Reflection 2¶
A facilitation guide for the team debrief following Run 2. These questions are designed to spark discussion — not every question needs to be covered. Pick the ones that resonate with what you observed during the run.
What You Built¶
- What skills did your team create? Walk through one — what problem did it solve, and how did it change the consistency of AI's output?
- Did you do the process with AI first — refining until the output was right — and then capture it as a skill? Or did you skip straight to "create a skill for X"? What was the difference in quality?
- Compare something you built in Run 1 (without skills) to something you built in Run 2 (with skills). What's different about the result? What's different about how you got there?
- Did you find that adding a new feature broke something that was already working?

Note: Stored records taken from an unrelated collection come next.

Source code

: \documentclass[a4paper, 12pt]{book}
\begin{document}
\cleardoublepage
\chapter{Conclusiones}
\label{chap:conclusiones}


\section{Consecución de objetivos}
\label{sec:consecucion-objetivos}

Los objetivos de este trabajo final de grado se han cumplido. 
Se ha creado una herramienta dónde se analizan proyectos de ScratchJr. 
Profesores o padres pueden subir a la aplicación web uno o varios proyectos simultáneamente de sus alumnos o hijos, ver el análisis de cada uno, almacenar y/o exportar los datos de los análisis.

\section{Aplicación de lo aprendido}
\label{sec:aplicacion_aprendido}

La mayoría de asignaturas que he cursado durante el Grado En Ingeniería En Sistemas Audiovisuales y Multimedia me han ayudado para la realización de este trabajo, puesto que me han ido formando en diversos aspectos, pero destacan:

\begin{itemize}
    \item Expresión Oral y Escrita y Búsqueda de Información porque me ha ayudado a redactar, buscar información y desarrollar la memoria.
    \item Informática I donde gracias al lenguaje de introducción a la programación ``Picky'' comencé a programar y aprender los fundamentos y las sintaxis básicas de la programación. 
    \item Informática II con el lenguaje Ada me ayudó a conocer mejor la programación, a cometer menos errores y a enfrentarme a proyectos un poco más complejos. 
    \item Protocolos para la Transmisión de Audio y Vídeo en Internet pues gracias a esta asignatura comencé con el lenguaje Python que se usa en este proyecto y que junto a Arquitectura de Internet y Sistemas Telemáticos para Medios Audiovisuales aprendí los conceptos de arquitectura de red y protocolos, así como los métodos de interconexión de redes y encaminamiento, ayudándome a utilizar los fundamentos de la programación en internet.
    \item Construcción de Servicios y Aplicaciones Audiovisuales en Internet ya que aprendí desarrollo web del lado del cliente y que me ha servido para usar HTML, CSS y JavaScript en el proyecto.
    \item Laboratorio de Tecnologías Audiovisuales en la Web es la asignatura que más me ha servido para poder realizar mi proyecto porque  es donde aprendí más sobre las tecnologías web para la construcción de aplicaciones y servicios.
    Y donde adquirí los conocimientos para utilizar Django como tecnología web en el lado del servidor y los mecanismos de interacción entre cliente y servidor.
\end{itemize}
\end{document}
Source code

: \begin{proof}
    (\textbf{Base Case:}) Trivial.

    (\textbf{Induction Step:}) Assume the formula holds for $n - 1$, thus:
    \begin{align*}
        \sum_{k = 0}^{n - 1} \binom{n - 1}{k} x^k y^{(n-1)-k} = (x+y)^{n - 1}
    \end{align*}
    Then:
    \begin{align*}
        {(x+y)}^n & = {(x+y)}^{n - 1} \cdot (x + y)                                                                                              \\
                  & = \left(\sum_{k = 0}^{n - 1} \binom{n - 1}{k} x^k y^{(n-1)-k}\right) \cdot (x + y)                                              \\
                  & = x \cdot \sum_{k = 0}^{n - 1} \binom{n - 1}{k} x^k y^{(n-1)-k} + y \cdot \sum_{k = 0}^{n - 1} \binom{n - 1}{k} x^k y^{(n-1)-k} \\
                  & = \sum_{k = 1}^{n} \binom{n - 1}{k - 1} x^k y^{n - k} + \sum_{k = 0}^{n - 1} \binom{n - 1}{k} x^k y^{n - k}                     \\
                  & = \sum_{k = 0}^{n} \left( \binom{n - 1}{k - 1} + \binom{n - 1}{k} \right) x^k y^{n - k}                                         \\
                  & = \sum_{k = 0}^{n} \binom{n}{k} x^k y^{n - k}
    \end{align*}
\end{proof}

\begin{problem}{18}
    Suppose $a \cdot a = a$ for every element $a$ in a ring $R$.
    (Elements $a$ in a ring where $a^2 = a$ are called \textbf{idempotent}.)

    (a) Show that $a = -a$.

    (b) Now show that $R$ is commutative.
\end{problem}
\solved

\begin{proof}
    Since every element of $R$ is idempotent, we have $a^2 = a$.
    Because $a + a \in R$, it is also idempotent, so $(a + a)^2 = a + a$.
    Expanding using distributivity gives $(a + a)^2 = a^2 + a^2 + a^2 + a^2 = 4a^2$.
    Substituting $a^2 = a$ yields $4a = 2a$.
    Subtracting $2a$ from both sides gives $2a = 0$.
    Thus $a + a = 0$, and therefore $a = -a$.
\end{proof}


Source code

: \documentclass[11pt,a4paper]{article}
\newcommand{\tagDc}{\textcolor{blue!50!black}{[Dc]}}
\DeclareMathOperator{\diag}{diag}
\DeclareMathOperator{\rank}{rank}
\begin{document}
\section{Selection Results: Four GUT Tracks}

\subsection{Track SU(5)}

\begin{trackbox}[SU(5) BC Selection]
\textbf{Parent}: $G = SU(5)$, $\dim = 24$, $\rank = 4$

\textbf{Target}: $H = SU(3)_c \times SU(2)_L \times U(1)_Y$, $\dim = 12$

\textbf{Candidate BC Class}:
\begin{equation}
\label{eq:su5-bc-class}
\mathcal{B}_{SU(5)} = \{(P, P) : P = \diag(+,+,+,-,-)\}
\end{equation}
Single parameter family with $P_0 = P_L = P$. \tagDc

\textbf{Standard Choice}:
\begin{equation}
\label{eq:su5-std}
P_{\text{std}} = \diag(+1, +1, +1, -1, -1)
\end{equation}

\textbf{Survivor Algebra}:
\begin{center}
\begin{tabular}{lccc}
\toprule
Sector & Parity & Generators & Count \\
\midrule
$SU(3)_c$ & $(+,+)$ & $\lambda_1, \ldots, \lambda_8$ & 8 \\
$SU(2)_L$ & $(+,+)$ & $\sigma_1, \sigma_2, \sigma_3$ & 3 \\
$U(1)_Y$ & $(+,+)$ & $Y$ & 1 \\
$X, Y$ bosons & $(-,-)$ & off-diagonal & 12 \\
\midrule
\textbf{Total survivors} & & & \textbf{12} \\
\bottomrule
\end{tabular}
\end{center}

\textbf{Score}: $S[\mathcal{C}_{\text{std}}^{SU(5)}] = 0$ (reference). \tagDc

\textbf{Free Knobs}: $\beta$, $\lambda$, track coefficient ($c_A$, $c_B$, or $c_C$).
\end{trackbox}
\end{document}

What happened, and how did you handle it?
- Did you ask AI to check its own work — whether the codebase was well-organized, whether anything should be cleaned up before adding more? If so, what did it find? If not, what might have been building up underneath features that "worked"?
What You Practiced¶
- How did decomposition change the way you worked compared to Run 1? Did having a managed backlog of independently shippable pieces change how your team made decisions about what to build next?
- When you reviewed against acceptance criteria, did you catch failures that you would have missed with a "looks good" check? What did a specific pass/fail call teach you about the quality of what AI produced?
- Lift 2 described the spinning loop — re-prompting in circles without clear criteria. Did you catch yourself in the loop during this run? What pulled you out?
How You Worked¶
- How did your team divide the work this time? Did the decomposed backlog change how you organized — could different people take different stories, or did you still need to mob?
- Did your skills help the team stay aligned, or did different team members still produce different conventions?
Looking Ahead¶
- Manual review works, but it doesn't scale. You walked through acceptance criteria by hand for every feature. How many features do you have now — and did you re-check the earlier ones after adding new ones? The faster you ship without automated checks, the more likely a new change quietly breaks something you already verified. What would it take to make that verification automatic?